• [The task]:
This exercise asks for the entries below to be printed exactly.

Stored data:
============================================================
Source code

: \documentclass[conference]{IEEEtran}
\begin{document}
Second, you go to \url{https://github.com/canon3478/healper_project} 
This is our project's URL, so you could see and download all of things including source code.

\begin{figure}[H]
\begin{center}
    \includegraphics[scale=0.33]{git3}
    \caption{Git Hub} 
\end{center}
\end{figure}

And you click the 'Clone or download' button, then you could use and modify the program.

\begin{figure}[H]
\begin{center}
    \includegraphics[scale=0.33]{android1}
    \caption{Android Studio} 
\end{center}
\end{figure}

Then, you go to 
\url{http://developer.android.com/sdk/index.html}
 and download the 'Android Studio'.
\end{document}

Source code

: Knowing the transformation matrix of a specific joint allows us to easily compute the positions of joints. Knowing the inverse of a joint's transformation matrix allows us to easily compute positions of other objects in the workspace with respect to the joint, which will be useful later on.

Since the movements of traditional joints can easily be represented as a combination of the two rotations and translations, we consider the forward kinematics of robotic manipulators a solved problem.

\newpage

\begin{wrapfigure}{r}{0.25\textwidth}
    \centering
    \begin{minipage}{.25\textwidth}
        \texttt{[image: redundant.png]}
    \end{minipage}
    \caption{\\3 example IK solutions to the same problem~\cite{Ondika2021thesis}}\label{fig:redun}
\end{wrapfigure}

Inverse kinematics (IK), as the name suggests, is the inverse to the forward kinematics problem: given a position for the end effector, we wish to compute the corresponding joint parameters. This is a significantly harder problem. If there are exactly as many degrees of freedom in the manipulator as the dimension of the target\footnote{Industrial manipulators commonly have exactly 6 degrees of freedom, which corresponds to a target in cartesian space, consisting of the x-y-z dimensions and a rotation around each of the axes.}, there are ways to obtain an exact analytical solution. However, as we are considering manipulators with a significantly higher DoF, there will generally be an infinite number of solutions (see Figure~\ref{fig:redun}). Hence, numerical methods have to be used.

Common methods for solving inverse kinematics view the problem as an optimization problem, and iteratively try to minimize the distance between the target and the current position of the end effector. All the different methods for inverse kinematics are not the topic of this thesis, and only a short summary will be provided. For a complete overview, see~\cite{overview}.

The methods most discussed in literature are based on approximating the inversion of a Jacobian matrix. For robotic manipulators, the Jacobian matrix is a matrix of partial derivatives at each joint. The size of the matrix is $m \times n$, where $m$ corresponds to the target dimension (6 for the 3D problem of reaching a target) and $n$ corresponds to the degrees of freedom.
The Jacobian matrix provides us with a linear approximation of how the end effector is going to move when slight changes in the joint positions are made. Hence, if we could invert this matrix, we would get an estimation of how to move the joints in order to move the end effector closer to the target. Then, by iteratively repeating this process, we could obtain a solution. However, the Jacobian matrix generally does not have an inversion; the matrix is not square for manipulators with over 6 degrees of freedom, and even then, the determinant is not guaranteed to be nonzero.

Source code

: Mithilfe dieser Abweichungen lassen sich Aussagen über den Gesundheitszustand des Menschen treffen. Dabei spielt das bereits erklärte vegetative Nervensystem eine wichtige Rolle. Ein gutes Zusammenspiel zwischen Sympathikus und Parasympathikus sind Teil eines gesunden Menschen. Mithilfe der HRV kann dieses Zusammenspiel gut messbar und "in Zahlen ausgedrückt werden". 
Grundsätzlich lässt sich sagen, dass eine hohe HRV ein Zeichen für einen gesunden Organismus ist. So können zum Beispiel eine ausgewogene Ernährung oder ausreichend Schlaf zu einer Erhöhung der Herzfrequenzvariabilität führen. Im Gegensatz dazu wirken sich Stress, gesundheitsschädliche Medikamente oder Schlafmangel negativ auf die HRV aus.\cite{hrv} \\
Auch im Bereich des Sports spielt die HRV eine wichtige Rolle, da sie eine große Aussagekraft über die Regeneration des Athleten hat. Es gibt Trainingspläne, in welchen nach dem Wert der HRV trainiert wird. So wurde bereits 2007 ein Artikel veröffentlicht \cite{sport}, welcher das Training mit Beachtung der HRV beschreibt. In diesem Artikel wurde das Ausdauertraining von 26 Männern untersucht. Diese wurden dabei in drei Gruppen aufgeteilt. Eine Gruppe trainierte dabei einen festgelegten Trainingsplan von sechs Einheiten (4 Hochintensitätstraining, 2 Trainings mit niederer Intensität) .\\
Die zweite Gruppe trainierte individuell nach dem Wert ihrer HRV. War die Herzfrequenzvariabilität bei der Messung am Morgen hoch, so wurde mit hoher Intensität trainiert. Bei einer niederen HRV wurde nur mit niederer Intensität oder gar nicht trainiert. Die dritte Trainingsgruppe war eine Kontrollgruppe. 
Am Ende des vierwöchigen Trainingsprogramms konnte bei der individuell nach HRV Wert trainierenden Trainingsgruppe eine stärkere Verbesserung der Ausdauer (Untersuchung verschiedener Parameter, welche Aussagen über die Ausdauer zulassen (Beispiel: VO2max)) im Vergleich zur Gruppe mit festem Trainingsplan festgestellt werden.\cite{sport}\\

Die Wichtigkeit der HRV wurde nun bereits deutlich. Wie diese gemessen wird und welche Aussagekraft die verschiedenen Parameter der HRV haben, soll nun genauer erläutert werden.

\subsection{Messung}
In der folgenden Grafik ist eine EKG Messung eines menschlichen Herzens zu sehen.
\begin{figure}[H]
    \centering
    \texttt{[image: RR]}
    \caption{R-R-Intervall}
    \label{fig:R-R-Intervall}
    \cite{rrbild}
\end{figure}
============================================================
• [Expected answer]:
Source code

: \documentclass[conference]{IEEEtran}
\begin{document}
Second, you go to \url{https://github.com/canon3478/healper_project} 
This is our project's URL, so you could see and download all of things including source code.

\begin{figure}[H]
\begin{center}
    \includegraphics[scale=0.33]{git3}
    \caption{Git Hub} 
\end{center}
\end{figure}

And you click the 'Clone or download' button, then you could use and modify the program.

\begin{figure}[H]
\begin{center}
    \includegraphics[scale=0.33]{android1}
    \caption{Android Studio} 
\end{center}
\end{figure}

Then, you go to 
\url{http://developer.android.com/sdk/index.html}
 and download the 'Android Studio'.
\end{document}

Source code

: Knowing the transformation matrix of a specific joint allows us to easily compute the positions of joints. Knowing the inverse of a joint's transformation matrix allows us to easily compute positions of other objects in the workspace with respect to the joint, which will be useful later on.

Since the movements of traditional joints can easily be represented as a combination of the two rotations and translations, we consider the forward kinematics of robotic manipulators a solved problem.

\newpage

\begin{wrapfigure}{r}{0.25\textwidth}
    \centering
    \begin{minipage}{.25\textwidth}
        \texttt{[image: redundant.png]}
    \end{minipage}
    \caption{\\3 example IK solutions to the same problem~\cite{Ondika2021thesis}}\label{fig:redun}
\end{wrapfigure}

Inverse kinematics (IK), as the name suggests, is the inverse to the forward kinematics problem: given a position for the end effector, we wish to compute the corresponding joint parameters. This is a significantly harder problem. If there are exactly as many degrees of freedom in the manipulator as the dimension of the target\footnote{Industrial manipulators commonly have exactly 6 degrees of freedom, which corresponds to a target in cartesian space, consisting of the x-y-z dimensions and a rotation around each of the axes.}, there are ways to obtain an exact analytical solution. However, as we are considering manipulators with a significantly higher DoF, there will generally be an infinite number of solutions (see Figure~\ref{fig:redun}). Hence, numerical methods have to be used.

Common methods for solving inverse kinematics view the problem as an optimization problem, and iteratively try to minimize the distance between the target and the current position of the end effector. All the different methods for inverse kinematics are not the topic of this thesis, and only a short summary will be provided. For a complete overview, see~\cite{overview}.

The methods most discussed in literature are based on approximating the inversion of a Jacobian matrix. For robotic manipulators, the Jacobian matrix is a matrix of partial derivatives at each joint. The size of the matrix is $m \times n$, where $m$ corresponds to the target dimension (6 for the 3D problem of reaching a target) and $n$ corresponds to the degrees of freedom.
The Jacobian matrix provides us with a linear approximation of how the end effector is going to move when slight changes in the joint positions are made. Hence, if we could invert this matrix, we would get an estimation of how to move the joints in order to move the end effector closer to the target. Then, by iteratively repeating this process, we could obtain a solution. However, the Jacobian matrix generally does not have an inversion; the matrix is not square for manipulators with over 6 degrees of freedom, and even then, the determinant is not guaranteed to be nonzero.

Source code

: Mithilfe dieser Abweichungen lassen sich Aussagen über den Gesundheitszustand des Menschen treffen. Dabei spielt das bereits erklärte vegetative Nervensystem eine wichtige Rolle. Ein gutes Zusammenspiel zwischen Sympathikus und Parasympathikus sind Teil eines gesunden Menschen. Mithilfe der HRV kann dieses Zusammenspiel gut messbar und "in Zahlen ausgedrückt werden". 
Grundsätzlich lässt sich sagen, dass eine hohe HRV ein Zeichen für einen gesunden Organismus ist. So können zum Beispiel eine ausgewogene Ernährung oder ausreichend Schlaf zu einer Erhöhung der Herzfrequenzvariabilität führen. Im Gegensatz dazu wirken sich Stress, gesundheitsschädliche Medikamente oder Schlafmangel negativ auf die HRV aus.\cite{hrv} \\
Auch im Bereich des Sports spielt die HRV eine wichtige Rolle, da sie eine große Aussagekraft über die Regeneration des Athleten hat. Es gibt Trainingspläne, in welchen nach dem Wert der HRV trainiert wird. So wurde bereits 2007 ein Artikel veröffentlicht \cite{sport}, welcher das Training mit Beachtung der HRV beschreibt. In diesem Artikel wurde das Ausdauertraining von 26 Männern untersucht. Diese wurden dabei in drei Gruppen aufgeteilt. Eine Gruppe trainierte dabei einen festgelegten Trainingsplan von sechs Einheiten (4 Hochintensitätstraining, 2 Trainings mit niederer Intensität) .\\
Die zweite Gruppe trainierte individuell nach dem Wert ihrer HRV. War die Herzfrequenzvariabilität bei der Messung am Morgen hoch, so wurde mit hoher Intensität trainiert. Bei einer niederen HRV wurde nur mit niederer Intensität oder gar nicht trainiert. Die dritte Trainingsgruppe war eine Kontrollgruppe. 
Am Ende des vierwöchigen Trainingsprogramms konnte bei der individuell nach HRV Wert trainierenden Trainingsgruppe eine stärkere Verbesserung der Ausdauer (Untersuchung verschiedener Parameter, welche Aussagen über die Ausdauer zulassen (Beispiel: VO2max)) im Vergleich zur Gruppe mit festem Trainingsplan festgestellt werden.\cite{sport}\\

Die Wichtigkeit der HRV wurde nun bereits deutlich. Wie diese gemessen wird und welche Aussagekraft die verschiedenen Parameter der HRV haben, soll nun genauer erläutert werden.

\subsection{Messung}
In der folgenden Grafik ist eine EKG Messung eines menschlichen Herzens zu sehen.
\begin{figure}[H]
    \centering
    \texttt{[image: RR]}
    \caption{R-R-Intervall}
    \label{fig:R-R-Intervall}
    \cite{rrbild}
\end{figure}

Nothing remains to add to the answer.